I have been listening to all of the conversations about the stock market, the U.S. economy, government spending, taxes, and the like. Everyone seems to be tense about money, about their budgets, about the economic future, and even about church budgets. Without overlooking the tough economic times that many people are experiencing, I want to offer this observation: There really are two ways to look at this issue. One is the perspective of Accumulation/Scarcity, and the other is the perspective of Abundance/Responsibility.

The “accumulation” perspective is really all about scarcity, believing that the resources of life are limited, and working hard to make sure one gets their own share before someone else gets it.
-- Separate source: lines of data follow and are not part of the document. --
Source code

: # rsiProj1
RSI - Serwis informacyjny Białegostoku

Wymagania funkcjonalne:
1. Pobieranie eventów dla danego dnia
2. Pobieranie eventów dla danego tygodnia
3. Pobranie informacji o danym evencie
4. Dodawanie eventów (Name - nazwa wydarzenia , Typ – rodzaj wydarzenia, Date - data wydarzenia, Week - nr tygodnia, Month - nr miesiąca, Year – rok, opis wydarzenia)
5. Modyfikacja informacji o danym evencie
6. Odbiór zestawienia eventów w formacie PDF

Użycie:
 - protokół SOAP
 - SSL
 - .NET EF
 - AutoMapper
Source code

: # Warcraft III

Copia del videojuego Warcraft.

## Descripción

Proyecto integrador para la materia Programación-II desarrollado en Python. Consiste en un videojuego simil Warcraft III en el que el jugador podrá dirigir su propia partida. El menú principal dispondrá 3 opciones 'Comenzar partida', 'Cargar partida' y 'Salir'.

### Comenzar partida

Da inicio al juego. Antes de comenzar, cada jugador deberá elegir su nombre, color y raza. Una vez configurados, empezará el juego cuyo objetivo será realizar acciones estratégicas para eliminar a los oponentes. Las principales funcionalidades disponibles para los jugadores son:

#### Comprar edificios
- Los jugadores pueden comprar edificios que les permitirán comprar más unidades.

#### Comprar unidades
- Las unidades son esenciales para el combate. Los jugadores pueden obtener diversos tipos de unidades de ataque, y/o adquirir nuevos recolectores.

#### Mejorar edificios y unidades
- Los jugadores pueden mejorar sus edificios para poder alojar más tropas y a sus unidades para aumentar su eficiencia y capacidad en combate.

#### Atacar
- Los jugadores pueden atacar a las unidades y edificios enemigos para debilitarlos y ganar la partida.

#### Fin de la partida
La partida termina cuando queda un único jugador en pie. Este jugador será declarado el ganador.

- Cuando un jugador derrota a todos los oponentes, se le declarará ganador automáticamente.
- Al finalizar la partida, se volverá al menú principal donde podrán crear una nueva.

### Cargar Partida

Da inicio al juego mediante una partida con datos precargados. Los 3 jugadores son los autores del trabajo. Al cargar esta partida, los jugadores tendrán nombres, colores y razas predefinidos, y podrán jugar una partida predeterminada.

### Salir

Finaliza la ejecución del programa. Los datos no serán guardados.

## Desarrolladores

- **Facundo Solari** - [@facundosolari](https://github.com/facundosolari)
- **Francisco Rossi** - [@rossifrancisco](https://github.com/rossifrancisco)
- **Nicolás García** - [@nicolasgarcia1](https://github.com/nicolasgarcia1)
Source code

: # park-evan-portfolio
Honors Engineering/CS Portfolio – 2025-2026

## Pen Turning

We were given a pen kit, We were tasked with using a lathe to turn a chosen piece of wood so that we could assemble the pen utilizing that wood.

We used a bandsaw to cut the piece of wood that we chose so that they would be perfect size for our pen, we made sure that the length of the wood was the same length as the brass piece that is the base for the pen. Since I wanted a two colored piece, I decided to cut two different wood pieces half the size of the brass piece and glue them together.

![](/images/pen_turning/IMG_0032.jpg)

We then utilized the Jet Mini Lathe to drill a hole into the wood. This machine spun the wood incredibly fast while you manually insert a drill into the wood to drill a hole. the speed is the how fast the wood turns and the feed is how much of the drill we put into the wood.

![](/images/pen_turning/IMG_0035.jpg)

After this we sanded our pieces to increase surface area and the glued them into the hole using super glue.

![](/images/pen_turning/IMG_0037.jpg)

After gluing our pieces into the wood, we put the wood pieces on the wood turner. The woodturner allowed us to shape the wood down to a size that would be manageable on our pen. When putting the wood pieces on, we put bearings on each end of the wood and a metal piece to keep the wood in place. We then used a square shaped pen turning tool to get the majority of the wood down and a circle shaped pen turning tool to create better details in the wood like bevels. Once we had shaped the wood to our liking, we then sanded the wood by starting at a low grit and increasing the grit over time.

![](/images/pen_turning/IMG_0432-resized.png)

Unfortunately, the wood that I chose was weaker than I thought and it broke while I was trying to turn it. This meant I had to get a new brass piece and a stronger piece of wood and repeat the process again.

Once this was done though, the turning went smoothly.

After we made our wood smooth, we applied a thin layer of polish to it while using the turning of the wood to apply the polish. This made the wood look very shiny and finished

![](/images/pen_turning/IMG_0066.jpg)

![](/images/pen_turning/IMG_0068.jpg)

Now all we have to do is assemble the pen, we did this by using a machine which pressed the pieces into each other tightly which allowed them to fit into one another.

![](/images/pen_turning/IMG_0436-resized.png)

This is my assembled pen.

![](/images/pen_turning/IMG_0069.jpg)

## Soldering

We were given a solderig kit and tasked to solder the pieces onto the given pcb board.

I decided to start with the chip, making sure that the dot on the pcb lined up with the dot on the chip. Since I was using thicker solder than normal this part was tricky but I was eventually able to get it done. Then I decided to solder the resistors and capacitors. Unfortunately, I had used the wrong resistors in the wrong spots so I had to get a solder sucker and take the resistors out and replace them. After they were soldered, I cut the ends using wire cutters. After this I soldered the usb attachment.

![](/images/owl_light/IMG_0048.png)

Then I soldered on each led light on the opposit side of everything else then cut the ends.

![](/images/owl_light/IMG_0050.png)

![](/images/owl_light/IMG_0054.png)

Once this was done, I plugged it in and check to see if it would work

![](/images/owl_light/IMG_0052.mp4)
Even when people are trying to accumulate more and more possessions, that effort is really driven by a belief in scarcity. Most of the talk about the “wealthy” and our desire to tax them more is really a belief in scarcity, that somehow if the wealthy get more money, then the rest of us will get less – because (the thinking goes even if unspoken) there is only so much wealth to go around, so we must limit the wealth or else there won’t be enough left for me.

It is not a surprise that most polls show that the majority of people in America believe that the way to solve our nation’s economic problems is to tax the wealthy more – even though statistics show that the wealthy in the U.S. pay a higher percentage of their income in taxes than any other group. Studies also show that even if we tax the wealthy at 100% (take every dollar they earn) that will not make a dent in our national debt or balance the national budget. Given those mathematical realities, why is there such anger against the wealthy? Certainly some wealthy persons have misused their wealth, but many are extremely generous persons. Why the anger? I think it is based upon a scarcity/accumulation model which says that “I want to accumulate more, so that means others – especially the wealthy – need to have their accumulation reduced.”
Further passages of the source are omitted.